Prag, Roma’dan sonra beni büyüleyen şehirlerin başında geliyor. Belki de kültürel farklılıklar beni cezbetmiş olabilir. Bir tarafta Bizans-Roma kültürünün esintileri ile süslenen binalar sizi selamlarken, diğer yandan da Gotik mimari sizlere kapılarını açıyor. Öncelikle şunu belirtmeme izin verin. Prag’ta dolaşırken planınızı iyi düzenleyin ve zamanınızı iyi kullanın derim. Bu güzel şehirde sizleri nelerin karşılayacağını bilemezsiniz. Prag her köşe başında orta çağların en iyi korunmuş yapılarını burada bulabilir, aralarında kaybolabilirsiniz. Belki birden Harry Potter filminde hissedebilirsiniz belki de başka bir yerde.
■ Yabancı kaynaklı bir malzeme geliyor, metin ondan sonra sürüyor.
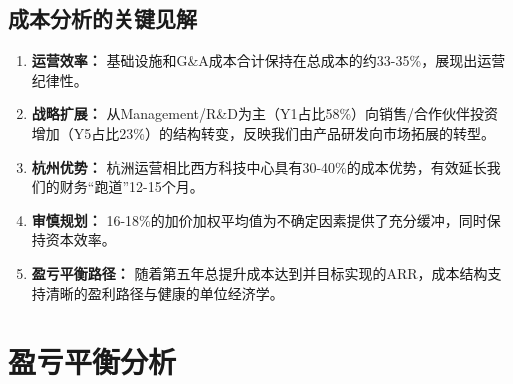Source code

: \documentclass[11点, A4纸, 单面]{article}
\begin{document}
\begin{table}[H]
\centering
\caption{基础设施与平台投资回报率}
\label{tab:infrastructure_roi}
\end{table}

\subsection{成本分析的关键见解}

\begin{enumerate}
    \item \textbf{运营效率：} 基础设施和G\&A成本合计保持在总成本的约33-35\%，展现出运营纪律性。
    
    \item \textbf{战略扩展：} 从Management/R\&D为主（Y1占比58\%）向销售/合作伙伴投资增加（Y5占比23\%）的结构转变，反映我们由产品研发向市场拓展的转型。
    
    \item \textbf{杭州优势：} 杭洲运营相比西方科技中心具有30-40\%的成本优势，有效延长我们的财务“跑道”12-15个月。
    
    \item \textbf{审慎规划：} 16-18\%的加价加权平均值为不确定因素提供了充分缓冲，同时保持资本效率。
    
    \item \textbf{盈亏平衡路径：} 随着第五年总提升成本达到并目标实现的ARR，成本结构支持清晰的盈利路径与健康的单位经济学。
\end{enumerate}



\section{盈亏平衡分析}
\end{document}
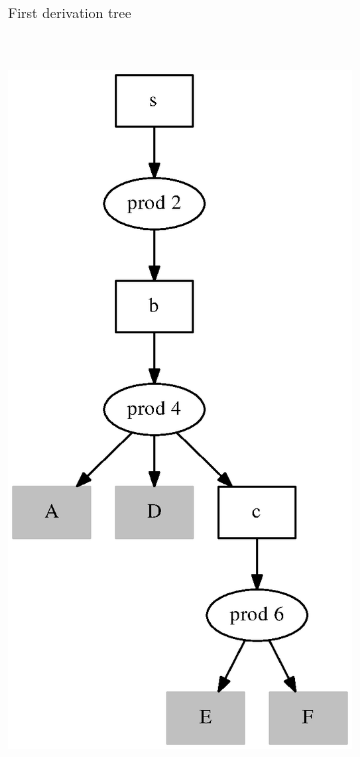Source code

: \documentclass{acm_proc_article-sp}
\begin{document}
\begin{figure}[h!]
\begin{center}
\begin{subfigure}{0.2\textwidth}
    		\caption{First derivation tree}
    \label{tree_sql_1}
    \end{subfigure}
    ~
    \begin{subfigure}{0.2\textwidth}      
       \includegraphics[scale=0.3]{graphs/SPPF_proof_snd.eps}
    

\end{subfigure}
\end{center}
\end{figure}
\end{document}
Başlıca sıralamak gerekirse de;
- – Karl Köprüsü
- – Eski Kent Meydanı
- – Astronomik Saat Kulesi
- – Aziz Vitus Katedrali
- – Prag Lalesi
- – Petrin Kulesi
- – Prag Metronomu
- – Petrin Tepesi
- – Dans Eden Ev
- – Altın Yol (Kalenin içerisinde)
- – Yahudi Mahallesi (Josefov)
- – Wenceslas Meydanı
- – Aziz Niklaus Kilisesi
- – Belediye Binası
- – Prag Ulusal Müzesi
- – Narrowest Sokağı (Dünyanın en dar sokağı olarak anılır)
Benim bunların arasında gezmediklerimde var tabi ki de ama vaktiniz bol ise iyi bir zamanlama ve plan ile birlikte buraları doya doya dolaşabilir, gotik yapının, ortaçağ ruhunu yakalayabilirsiniz.